* [Aim of the task] Each entry that follows is to be retyped exactly. Pictures do not belong in the copy.

(Beginning of Task input)

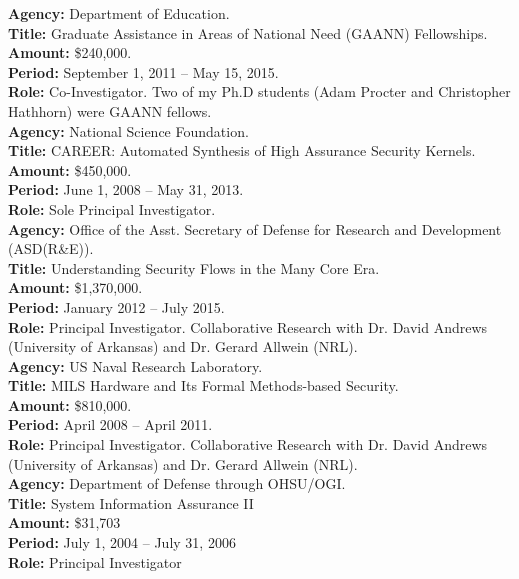 \documentclass[12pt]{article} %
\begin{document}


{\bf Agency:} Department of Education.
 ~\\
{\bf Title:} Graduate Assistance in Areas of National Need (GAANN) Fellowships.
\\
{\bf Amount:} \$240,000.
\\
{\bf Period:} September 1, 2011 -- May 15, 2015.
\\
{\bf Role:} Co-Investigator. Two of my Ph.D students (Adam Procter and Christopher Hathhorn) were GAANN fellows. 
\\

{\bf Agency:} National Science Foundation.
\\
{\bf Title:} CAREER: Automated Synthesis of High Assurance Security Kernels.
\\
{\bf Amount:} \$450,000.
\\
{\bf Period:}   June 1, 2008  --  May 31, 2013.
\\
{\bf Role:}      Sole Principal Investigator.
\\

{\bf Agency:} Office of the Asst. Secretary of Defense for Research and Development (ASD(R\&E)).
\\
{\bf Title:} Understanding Security Flows in the Many Core Era.
\\
{\bf Amount:} \$1,370,000.
\\
{\bf Period:}   January 2012  --  July 2015.
\\
{\bf Role:}      Principal Investigator. Collaborative Research with Dr. David Andrews (University of Arkansas) and Dr. Gerard Allwein (NRL).
\\

{\bf Agency:} US Naval Research Laboratory.
\\
{\bf Title:} MILS Hardware and Its Formal Methods-based Security.
\\
{\bf Amount:} \$810,000.
\\
{\bf Period:}   April 2008  --  April 2011.
\\
{\bf Role:}      Principal Investigator. Collaborative Research with Dr. David Andrews (University of Arkansas) and Dr. Gerard Allwein (NRL).
\\


{\bf Agency:} Department of Defense through OHSU/OGI.
\\
{\bf Title:} System Information Assurance II
\\
{\bf Amount:} \$31,703 
\\
{\bf Period:}   July 1, 2004  --  July 31, 2006
\\
{\bf Role:}      Principal Investigator
\end{document}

(End of Task input)

* [Completed exercise]
 \documentclass[12pt]{article} %
\begin{document}


{\bf Agency:} Department of Education.
 ~\\
{\bf Title:} Graduate Assistance in Areas of National Need (GAANN) Fellowships.
\\
{\bf Amount:} \$240,000.
\\
{\bf Period:} September 1, 2011 -- May 15, 2015.
\\
{\bf Role:} Co-Investigator. Two of my Ph.D students (Adam Procter and Christopher Hathhorn) were GAANN fellows. 
\\

{\bf Agency:} National Science Foundation.
\\
{\bf Title:} CAREER: Automated Synthesis of High Assurance Security Kernels.
\\
{\bf Amount:} \$450,000.
\\
{\bf Period:}   June 1, 2008  --  May 31, 2013.
\\
{\bf Role:}      Sole Principal Investigator.
\\

{\bf Agency:} Office of the Asst. Secretary of Defense for Research and Development (ASD(R\&E)).
\\
{\bf Title:} Understanding Security Flows in the Many Core Era.
\\
{\bf Amount:} \$1,370,000.
\\
{\bf Period:}   January 2012  --  July 2015.
\\
{\bf Role:}      Principal Investigator. Collaborative Research with Dr. David Andrews (University of Arkansas) and Dr. Gerard Allwein (NRL).
\\

{\bf Agency:} US Naval Research Laboratory.
\\
{\bf Title:} MILS Hardware and Its Formal Methods-based Security.
\\
{\bf Amount:} \$810,000.
\\
{\bf Period:}   April 2008  --  April 2011.
\\
{\bf Role:}      Principal Investigator. Collaborative Research with Dr. David Andrews (University of Arkansas) and Dr. Gerard Allwein (NRL).
\\


{\bf Agency:} Department of Defense through OHSU/OGI.
\\
{\bf Title:} System Information Assurance II
\\
{\bf Amount:} \$31,703 
\\
{\bf Period:}   July 1, 2004  --  July 31, 2006
\\
{\bf Role:}      Principal Investigator
\end{document}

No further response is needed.